Compensation of top horizontal displacements of a riser

Abstract

The nonlinear dynamic problem of catenary risers is solved by means of the rigid finite element method. The method enables us to model slender systems such as lines, cables and risers undergoing large base motions. The formulation allows elimination of large values of stiffness coefficients: shear, longitudinal and torsional (dependent on permissibility of the system analyzed). The analysis presented in the paper is concerned with the dynamics of a riser initially bent and undergoing heave excitation. Comparison of the results with those obtained using the finite difference and finite element methods shows good compatibility and indicates the correctness of the models obtained by means of the rigid finite element method. Numerical effectiveness of the method enables it to be applied in solving the dynamic optimization problem. The problem described is the compensation of the horizontal vibrations of the vessel or a platform by vertical displacements of the upper end of the riser. Bending moments which arise during the motion of a platform or a vessel can seriously influence and in some cases damage the structure. Thus the aim of the optimization is to ensure that the maximum bending moment at a given point does not exceed its static counterpart. The results of numerical simulations show that the systems enabling heave compensation can be used to minimize the difference between the bending moment caused by displacements of the platform or a vessel and the static moment.

1 Introduction

Considerable deformation and change of shape is one of the inherent features of slender structures such as lines, cables and risers. Much research has been carried out into both linear and nonlinear dynamics of such systems. Benedettini et al. [1, 2] intensively studied linear and nonlinear vibrations of cables and devoted their attention especially to the problem of coupling “in-plane” and “out-of plane” vibrations. Two further papers [3, 4] present the experimental set-up which enables such coupling to be investigated for a cable with eight lumped masses. Results of experimental measurements are compared with those of numerical simulations.
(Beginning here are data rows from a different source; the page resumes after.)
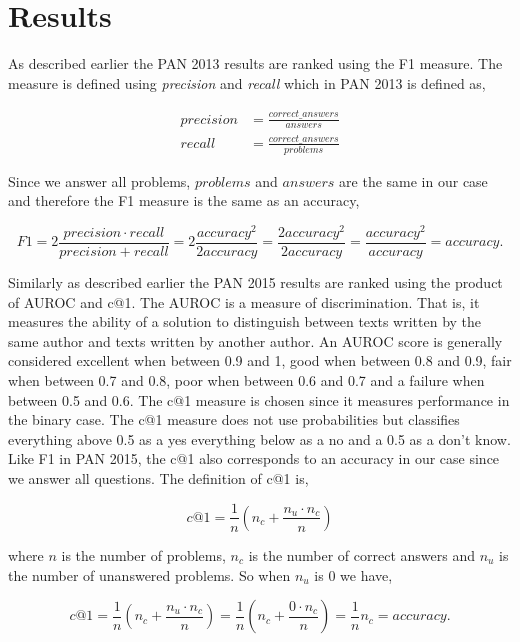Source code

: \section{Results} \label{sec:results}
As described earlier the PAN 2013 results are ranked using the F1 measure. The
measure is defined using \textit{precision} and \textit{recall} which in PAN
2013 is defined as,

\begin{align}
    precision &=  \frac{correct\_answers}{answers} \\[1em]
    recall &= \frac{correct\_answers}{problems}
\end{align}

Since we answer all problems, $problems$ and $answers$ are the same in our case
and therefore the F1 measure is the same as an accuracy,

\begin{equation}
    F1 = 2 \frac{precision \cdot recall}{precision + recall}
        = 2 \frac{accuracy^2}{2accuracy}
        = \frac{2accuracy^2}{2accuracy}
        = \frac{accuracy^2}{accuracy}
        = accuracy.
\end{equation}

Similarly as described earlier the PAN 2015 results are ranked using the product
of \gls{AUROC} and c@1. The \gls{AUROC} is a measure of discrimination. That
is, it measures the ability of a solution to distinguish between texts written
by the same author and texts written by another author. An \gls{AUROC} score is
generally considered excellent when between 0.9 and 1, good when between 0.8
and 0.9, fair when between 0.7 and 0.8, poor when between 0.6 and 0.7 and a
failure when between 0.5 and 0.6. The c@1 measure is chosen since it measures
performance in the binary case. The c@1 measure does not use probabilities but
classifies everything above 0.5 as a yes everything below as a no and a 0.5 as a
don't know. Like F1 in PAN 2015, the c@1 also corresponds to an accuracy in our
case since we answer all questions. The definition of c@1 is,

\begin{equation}
    c@1 = \frac{1}{n} \left(n_c + \frac{n_u \cdot n_c}{n}\right)
\end{equation}

where $n$ is the number of problems, $n_c$ is the number of correct answers and
$n_u$ is the number of unanswered problems. So when $n_u$ is 0 we have,

\begin{equation}
    c@1 = \frac{1}{n} \left(n_c + \frac{n_u \cdot n_c}{n}\right)
        = \frac{1}{n} \left(n_c + \frac{0 \cdot n_c}{n}\right)
        = \frac{1}{n} n_c
        = accuracy.
\end{equation}

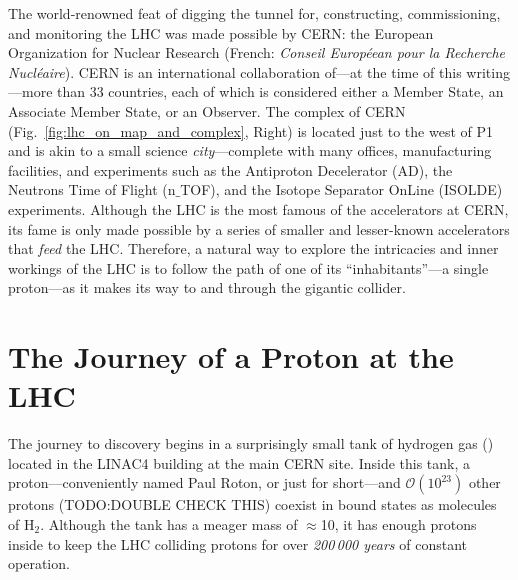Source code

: The world-renowned feat of digging the tunnel for, constructing, commissioning, and monitoring the LHC was made possible by CERN:
the European Organization for Nuclear Research (French: \emph{Conseil Européean pour la Recherche Nucléaire}).
CERN is an international collaboration of---at the time of this writing---more than 33 countries,
each of which is considered either a Member State, an Associate Member State, or an Observer.
The complex of CERN (Fig.~\ref{fig:lhc_on_map_and_complex}, Right) is located just to the west of P1 and is akin to a small science \emph{city}---complete with many offices, manufacturing facilities, and experiments such as the Antiproton Decelerator (AD), the Neutrons Time of Flight (n$\_$TOF), and the Isotope Separator OnLine (ISOLDE) experiments.
Although the LHC is the most famous of the accelerators at CERN, its fame is only made possible by a series of smaller and lesser-known accelerators that \emph{feed} the LHC.
Therefore, a natural way to explore the intricacies and inner workings of the LHC is to follow the path of one of its ``inhabitants''---a single proton---as it makes its way to and through the gigantic collider.

\section{The Journey of a Proton at the LHC}
The journey to discovery begins in a surprisingly small tank of hydrogen gas (\htwo) located in the LINAC4 building at the main CERN site.
Inside this tank, a proton---conveniently named Paul Roton, or just \pname for short---and $\mathcal{O}(10^\text{23})$ other protons (TODO:DOUBLE CHECK THIS)
coexist in bound states as molecules of H$_2$.
Although the tank has a meager mass of 
$\approx$10\Kg,
it has enough protons inside to keep the LHC colliding protons for over \emph{200\,000 years} of constant operation.

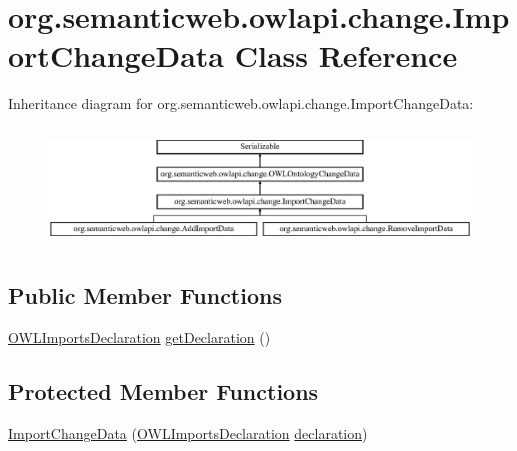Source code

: \hypertarget{classorg_1_1semanticweb_1_1owlapi_1_1change_1_1_import_change_data}{\section{org.\-semanticweb.\-owlapi.\-change.\-Import\-Change\-Data Class Reference}
\label{classorg_1_1semanticweb_1_1owlapi_1_1change_1_1_import_change_data}
}
Inheritance diagram for org.\-semanticweb.\-owlapi.\-change.\-Import\-Change\-Data\-:\begin{figure}[H]
\begin{center}
\leavevmode
\includegraphics[height=3.163842cm]{classorg_1_1semanticweb_1_1owlapi_1_1change_1_1_import_change_data}
\end{center}
\end{figure}
\subsection*{Public Member Functions}
\begin{DoxyCompactItemize}
\item 
\hyperlink{interfaceorg_1_1semanticweb_1_1owlapi_1_1model_1_1_o_w_l_imports_declaration}{O\-W\-L\-Imports\-Declaration} \hyperlink{classorg_1_1semanticweb_1_1owlapi_1_1change_1_1_import_change_data_a3ba40ffa47ae50d6045d6c409d722fdc}{get\-Declaration} ()
\end{DoxyCompactItemize}
\subsection*{Protected Member Functions}
\begin{DoxyCompactItemize}
\item 
\hyperlink{classorg_1_1semanticweb_1_1owlapi_1_1change_1_1_import_change_data_ae07d0a920e2aee41a38c085f661c1c1a}{Import\-Change\-Data} (\hyperlink{interfaceorg_1_1semanticweb_1_1owlapi_1_1model_1_1_o_w_l_imports_declaration}{O\-W\-L\-Imports\-Declaration} \hyperlink{classorg_1_1semanticweb_1_1owlapi_1_1change_1_1_import_change_data_a23afda3aff2c6ee273efff9db5bb5315}{declaration})
\end{DoxyCompactItemize}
Moreover, the authors assumed that nonlinear vibrations can be induced by motion of the supports.

Slender systems undergoing large base motion occur in offshore engineering systems where there is a coupling between the dynamics of a vessel or platform and attached risers or mooring lines and cables. In such cases not only bending and longitudinal flexibilities of slender systems but also large deflections have to be considered. Moreover, in the marine environment uplift pressure, drag force, added mass water and, in the case of risers, internal flow of hydrocarbons (petroleum and gas) has to be taken into account. An extensive discussion on the state of the art in modeling and on problems in total dynamic analysis of offshore systems is presented by Chakrabarti [5]. Although Patel and Seyed [6] report many different modelling methods, the most popular methods used are the lumped mass [7, 8] and the finite element methods [9–11]. Those methods are used in commercial packages not only specialized in offshore engineering (Riffex, Orcaflex or Offpipe) but also of general use such as Abaqus. The Flexible Segment Model (FSM) presented in [12] is another similar approach. Nevertheless, new methods of modeling slender systems used in offshore engineering are still being sought [13–15], and this paper follows this trend by presenting a modified formulation of the rigid finite element method (RFEM).
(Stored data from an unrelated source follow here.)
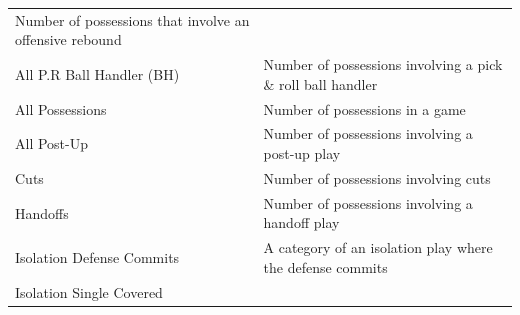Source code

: \documentclass[]{book}
\begin{document}
\begin{longtable}[]{@{}ll@{}}
\begin{minipage}[t]{0.65\columnwidth}
Number of possessions that involve an offensive rebound\strut
\end{minipage}\tabularnewline
\begin{minipage}[t]{0.29\columnwidth}\raggedright
All P.R Ball Handler (BH)\strut
\end{minipage} & \begin{minipage}[t]{0.65\columnwidth}\raggedright
Number of possessions involving a pick \& roll ball handler\strut
\end{minipage}\tabularnewline
\begin{minipage}[t]{0.29\columnwidth}\raggedright
All Possessions\strut
\end{minipage} & \begin{minipage}[t]{0.65\columnwidth}\raggedright
Number of possessions in a game\strut
\end{minipage}\tabularnewline
\begin{minipage}[t]{0.29\columnwidth}\raggedright
All Post-Up\strut
\end{minipage} & \begin{minipage}[t]{0.65\columnwidth}\raggedright
Number of possessions involving a post-up play\strut
\end{minipage}\tabularnewline
\begin{minipage}[t]{0.29\columnwidth}\raggedright
Cuts\strut
\end{minipage} & \begin{minipage}[t]{0.65\columnwidth}\raggedright
Number of possessions involving cuts\strut
\end{minipage}\tabularnewline
\begin{minipage}[t]{0.29\columnwidth}\raggedright
Handoffs\strut
\end{minipage} & \begin{minipage}[t]{0.65\columnwidth}\raggedright
Number of possessions involving a handoff play\strut
\end{minipage}\tabularnewline
\begin{minipage}[t]{0.29\columnwidth}\raggedright
Isolation Defense Commits\strut
\end{minipage} & \begin{minipage}[t]{0.65\columnwidth}\raggedright
A category of an isolation play where the defense commits\strut
\end{minipage}\tabularnewline
\begin{minipage}[t]{0.29\columnwidth}\raggedright
Isolation Single Covered\strut
\end{minipage} & \begin{minipage}[t]{0.65\columnwidth}\raggedright

\end{minipage}
\end{longtable}
\end{document}
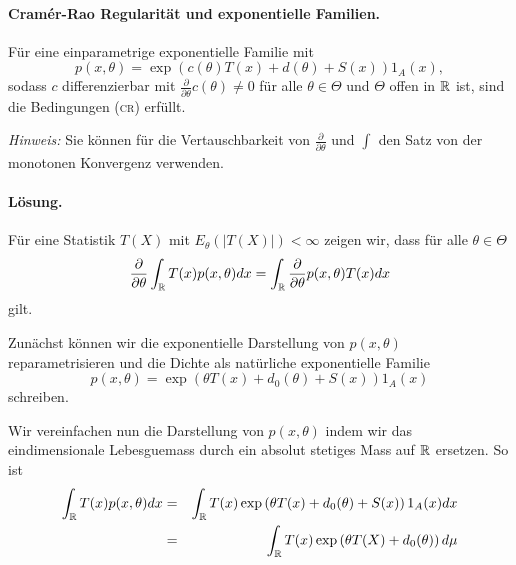 \paragraph{Cram\'er-Rao Regularität und exponentielle Familien. }
Für eine einparametrige exponentielle Familie mit
\begin{equation*}
	p(x, \theta) = \exp \left( c(\theta) T(x) + d(\theta) +S(x) \right)1_A(x),
\end{equation*}
sodass $c$ differenzierbar mit $\frac{\partial}{\partial \theta} c(\theta)\neq 0$ 
für alle $\theta\in \Theta$ und $\Theta$ offen in $\mathbb R$ ist, sind die Bedingungen (\textsc{cr})
erfüllt.

\emph{Hinweis:} Sie können für die Vertauschbarkeit von $\frac{\partial}{\partial \theta}$ und $\int_{}^{}$
den Satz von der monotonen Konvergenz verwenden. 

\paragraph*{Lösung. }
Für eine Statistik $T(X)$ mit $E_\theta (|T(X)|) < \infty$ zeigen wir, dass für alle $\theta\in\Theta$
\begin{equation}
	\frac{\partial}{\partial \theta} \int_{\mathbb R}^{} T(x) p(x,\theta) dx = 
	\int_{\mathbb R}^{} \frac{\partial}{\partial \theta} p(x,\theta) T(x) dx
	\label{main-interchange}
\end{equation}
gilt.

Zunächst können wir die exponentielle Darstellung von $p(x,\theta)$
reparametrisieren und die Dichte als natürliche exponentielle Familie 
\begin{equation}
	p(x,\theta) = \exp \left( \theta T(x) + d_0(\theta) + S(x) \right)1_A(x)
\end{equation}
schreiben.

Wir vereinfachen nun die Darstellung von $p(x,\theta)$ indem wir das eindimensionale
Lebesguemass durch ein absolut stetiges Mass auf $\mathbb R$ ersetzen. So ist 
\begin{eqnarray}
	\int_{\mathbb R}^{} T(x) p(x,\theta) dx &=& 
	\int_{\mathbb R}^{} T(x) \exp \left( \theta T(x) + d_0(\theta) + S(x) \right)1_A(x) dx \\
	&=& \int_{\mathbb R}^{} T(x) \exp \left( \theta T(X) + d_0(\theta) \right) d\mu 
\end{eqnarray}

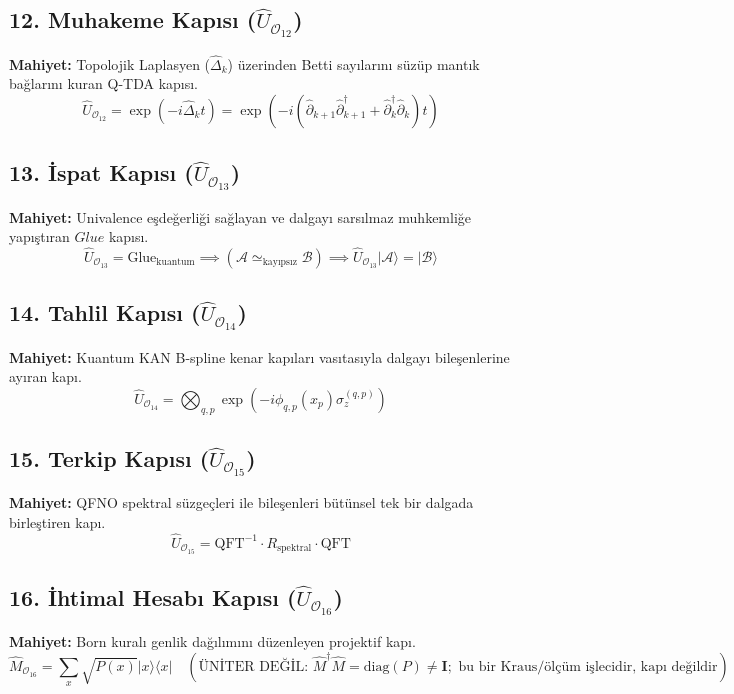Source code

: \documentclass[11pt, a4paper]{article}
\begin{document}
\subsection{12. Muhakeme Kapısı ($\hat{U}_{\mathcal{O}_{12}}$)}
\textbf{Mahiyet:} Topolojik Laplasyen ($\hat{\Delta}_k$) üzerinden Betti sayılarını süzüp mantık bağlarını kuran Q-TDA kapısı.
\begin{equation}
\hat{U}_{\mathcal{O}_{12}} = \exp\left( -i \hat{\Delta}_k t \right) = \exp\left( -i (\hat{\partial}_{k+1} \hat{\partial}_{k+1}^\dagger + \hat{\partial}_k^\dagger \hat{\partial}_k) t \right)
\end{equation}

\subsection{13. İspat Kapısı ($\hat{U}_{\mathcal{O}_{13}}$)}
\textbf{Mahiyet:} Univalence eşdeğerliği sağlayan ve dalgayı sarsılmaz muhkemliğe yapıştıran $Glue$ kapısı.
\begin{equation}
\hat{U}_{\mathcal{O}_{13}} = \text{Glue}_{\text{kuantum}} \implies (\mathcal{A} \simeq_{\text{kayıpsız}} \mathcal{B}) \implies \hat{U}_{\mathcal{O}_{13}} |\mathcal{A}\rangle = |\mathcal{B}\rangle
\end{equation}

\subsection{14. Tahlil Kapısı ($\hat{U}_{\mathcal{O}_{14}}$)}
\textbf{Mahiyet:} Kuantum KAN B-spline kenar kapıları vasıtasıyla dalgayı bileşenlerine ayıran kapı.
\begin{equation}
\hat{U}_{\mathcal{O}_{14}} = \bigotimes_{q,p} \exp\left( -i \phi_{q,p}(x_p) \sigma_z^{(q,p)} \right)
\end{equation}

\subsection{15. Terkip Kapısı ($\hat{U}_{\mathcal{O}_{15}}$)}
\textbf{Mahiyet:} QFNO spektral süzgeçleri ile bileşenleri bütünsel tek bir dalgada birleştiren kapı.
\begin{equation}
\hat{U}_{\mathcal{O}_{15}} = \text{QFT}^{-1} \cdot R_{\text{spektral}} \cdot \text{QFT}
\end{equation}

\subsection{16. İhtimal Hesabı Kapısı ($\hat{U}_{\mathcal{O}_{16}}$)}
\textbf{Mahiyet:} Born kuralı genlik dağılımını düzenleyen projektif kapı.
\begin{equation}
\hat{M}_{\mathcal{O}_{16}} = \sum_x \sqrt{P(x)} |x\rangle \langle x| \quad (\text{ÜNİTER DEĞİL: } \hat{M}^\dagger \hat{M} = \mathrm{diag}(P) \neq \mathbf{I}; \text{ bu bir Kraus/ölçüm işlecidir, kapı değildir})
\end{equation}
\end{document}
The RFEM has been successfully used for dynamic analysis of flexible systems containing beam-like links [16, 17] or plates and shells [18, 19]. Considerations of both bending and longitudinal flexibilities of slender links are presented in [20]. This paper presents the model which is derived using a modified formulation of RFEM in absolute coordinates [20, 21]; this model is supplemented with relations describing the influence of hydrodynamic forces. The validation of the method concerned with: deflections of a catenary line; vibrations with large amplitudes of a line several hundred meters long; frequencies of free vibrations of a vertical riser additionally loaded with tension; vibrations of a vertical riser with the upper end moving periodically, is presented in [21]. The comparisons indicate the correctness of the models obtained by means of the rigid finite element method even when the influence of the water environment (drag forces, hydrodynamic resistance or added mass and currents) is considered.
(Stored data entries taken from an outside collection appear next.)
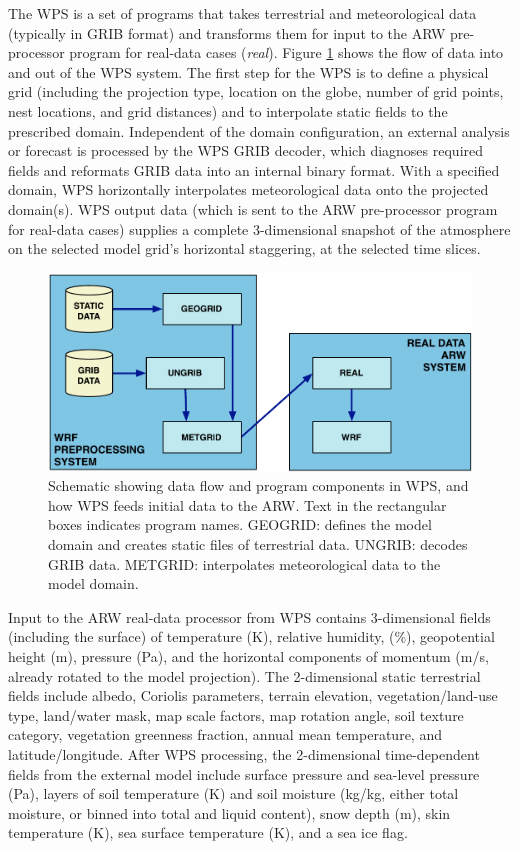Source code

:The WPS is a set of programs that takes
terrestrial and meteorological data (typically in GRIB format) and transforms them for input to
the ARW pre-processor program for real-data cases ({\it real}).
Figure \ref {figure:WPS_real_wrf} shows the flow of data into and out of the WPS system.  
The first step for the WPS is to define a physical grid (including
the projection type, location on the globe, 
number of grid points, nest locations, and grid distances) and
to interpolate static fields to the prescribed domain.
Independent of the domain configuration,
an external analysis or forecast is processed by the WPS GRIB decoder,
which diagnoses required fields and
reformats GRIB data into an internal binary format.
With a specified domain,
WPS horizontally interpolates meteorological data onto the projected domain(s). 
WPS output data (which is sent to the ARW pre-processor program for real-data cases) 
supplies a complete 3-dimensional snapshot of the atmosphere
on the selected model grid's horizontal staggering, at the selected time slices.

%
%
\begin{figure}
  \centering
  \includegraphics[width=6in]{figures/WPS_real_wrf.pdf}
  \caption{\label{figure:WPS_real_wrf}Schematic showing 
data flow and program components in WPS, and how WPS feeds initial data to the ARW.
Text in the rectangular boxes indicates program names.
GEOGRID: defines the model domain and creates static files of terrestrial data.  UNGRIB:
decodes GRIB data. METGRID: interpolates meteorological data to the model domain.}
\end{figure}

Input to the ARW real-data processor from 
WPS contains 3-dimensional fields (including
the surface) of temperature (K), relative humidity,
(\%), geopotential height (m), pressure (Pa), 
and the horizontal components of momentum (m/s, already rotated to the model 
projection).  
The 2-dimensional static terrestrial fields include
albedo, Coriolis parameters, terrain elevation, vegetation/land-use type, 
land/water mask, map scale factors, map rotation angle, soil texture category, vegetation greenness fraction, 
annual mean temperature, 
and latitude/longitude.  
After WPS processing, the 2-dimensional time-dependent fields from the external model include 
surface pressure and sea-level pressure (Pa), layers of soil temperature (K) and  soil moisture (kg/kg, 
either total moisture, or 
binned into total and liquid content), 
snow depth (m), skin temperature (K), sea surface temperature (K), and a sea ice flag.  

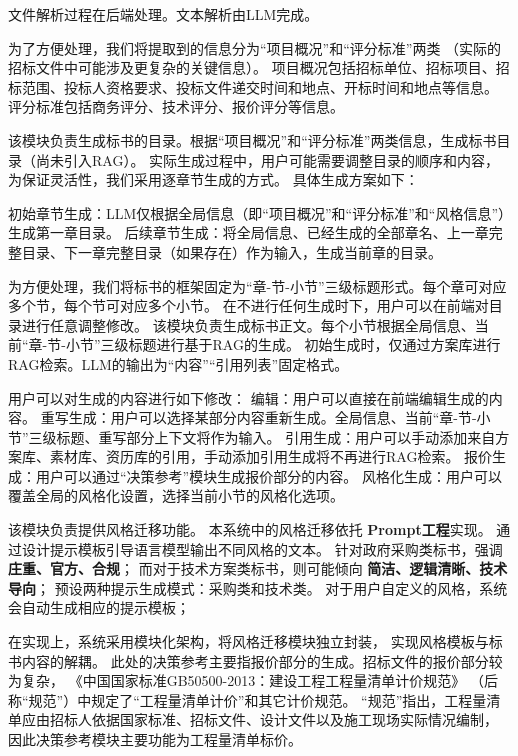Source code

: \documentclass{xmu}
\begin{document}
文件解析过程在后端处理。文本解析由LLM完成。

为了方便处理，我们将提取到的信息分为“项目概况”和“评分标准”两类
（实际的招标文件中可能涉及更复杂的关键信息）。
项目概况包括招标单位、招标项目、招标范围、投标人资格要求、投标文件递交时间和地点、开标时间和地点等信息。
评分标准包括商务评分、技术评分、报价评分等信息。

该模块负责生成标书的目录。根据“项目概况”和“评分标准”两类信息，生成标书目录（尚未引入RAG）。
实际生成过程中，用户可能需要调整目录的顺序和内容，为保证灵活性，我们采用逐章节生成的方式。
具体生成方案如下：

初始章节生成：LLM仅根据全局信息（即“项目概况”和“评分标准”和“风格信息”）生成第一章目录。
后续章节生成：将全局信息、已经生成的全部章名、上一章完整目录、下一章完整目录（如果存在）作为输入，生成当前章的目录。

为方便处理，我们将标书的框架固定为“章-节-小节”三级标题形式。每个章可对应多个节，每个节可对应多个小节。
在不进行任何生成时下，用户可以在前端对目录进行任意调整修改。
该模块负责生成标书正文。每个小节根据全局信息、当前“章-节-小节”三级标题进行基于RAG的生成。
初始生成时，仅通过方案库进行RAG检索。LLM的输出为“内容”“引用列表”固定格式。

用户可以对生成的内容进行如下修改：
编辑：用户可以直接在前端编辑生成的内容。
重写生成：用户可以选择某部分内容重新生成。全局信息、当前“章-节-小节”三级标题、重写部分上下文将作为输入。
引用生成：用户可以手动添加来自方案库、素材库、资历库的引用，手动添加引用生成将不再进行RAG检索。
报价生成：用户可以通过“决策参考”模块生成报价部分的内容。
风格化生成：用户可以覆盖全局的风格化设置，选择当前小节的风格化选项。

该模块负责提供风格迁移功能。
本系统中的风格迁移依托 {\bf Prompt工程}实现。
通过设计提示模板引导语言模型输出不同风格的文本。
针对政府采购类标书，强调 {\bf 庄重、官方、合规}；
而对于技术方案类标书，则可能倾向 {\bf 简洁、逻辑清晰、技术导向}；
预设两种提示生成模式：采购类和技术类。
对于用户自定义的风格，系统会自动生成相应的提示模板；

在实现上，系统采用模块化架构，将风格迁移模块独立封装，
实现风格模板与标书内容的解耦。
此处的决策参考主要指报价部分的生成。招标文件的报价部分较为复杂，
《中国国家标准GB50500-2013：建设工程工程量清单计价规范》
（后称“规范”）中规定了“工程量清单计价”和其它计价规范。
“规范”指出，工程量清单应由招标人依据国家标准、招标文件、设计文件以及施工现场实际情况编制，
因此决策参考模块主要功能为工程量清单标价。
\end{document}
This paper is concerned with dynamics of risers, especially vibrations due to which there is a significant increase in bending moments. First, the results are compared with those presented by Chatjigeorgiu [22] obtained by means of the finite element and finite difference methods. Numerical simulations show that acceptable exactness of the results is obtained even when the riser is divided into less than a hundred elements, so due to the numerical effectiveness of the method it is possible to use it in order to solve a dynamic optimization task. The aim of the optimization is such a choice of vertical displacement of the upper end of the riser attached to a vessel or platform that despite its horizontal displacements the magnitude of the bending moment in the riser does not exceed its static counterpart. The solution of the optimization problem requires integration of the nonlinear equations of motion at each optimization step. The solution consists of the parameters defining the function describing the motion of the upper end of the riser. The results can be used when at a certain point of the riser the bending moment has to be restricted to a certain value, for example when there is a risk of failure.

2 Model of a riser

The Rigid Finite Element Method (RFEM) is used in order to formulate the model of a riser. Detailed description of the modified formulation of RFEM used for modelling is presented in [21]. A flexible link is divided into rigid elements (rfe) reflecting mass features of the link connected by means of dimensionless spring-damping elements (sde) reflecting bending ⊗ and longitudinal ⊠ flexibilities (Fig. 1). The vector of generalized coordinates takes the following form:

$${\mathbf{q}}_{i} = \left[ {\begin{array}{*{20}c} {\begin{array}{*{20}c} {x_{i} } & {y_{i} } \\ \end{array} } & {\begin{array}{*{20}c} {\Delta _{i} } & {\varphi_{i} } \\ \end{array} } \\ \end{array} } \right]^{T}$$

(1)

where \(x_{i} , y_{i}\) are coordinates of point A _i , \(\Delta _{i}\) is the elongation of sde ⊠, φ _i is the declination angle of rfe i towards the axis x of the global coordinate system.

Fig. 1

System of rigid finite and spring-damping elements

In the paper the hydrodynamic forces are taken into account according to Morison’s law. This approach is appropriate for nonlinear analysis presented in this paper, although more complicated fluid-structure interaction can be also considered [23]. Having omitted the detailed derivations [21], the equations of motion describing the dynamics of the system can be written in the form

$${\mathbf{M}}{\ddot{\mathbf{q}}} - {\mathbf{DR}} = {\mathbf{F}}$$

(2)

$${\mathbf{D}}^{T} {\ddot{\mathbf{q}}} = {\mathbf{G}}$$

(3)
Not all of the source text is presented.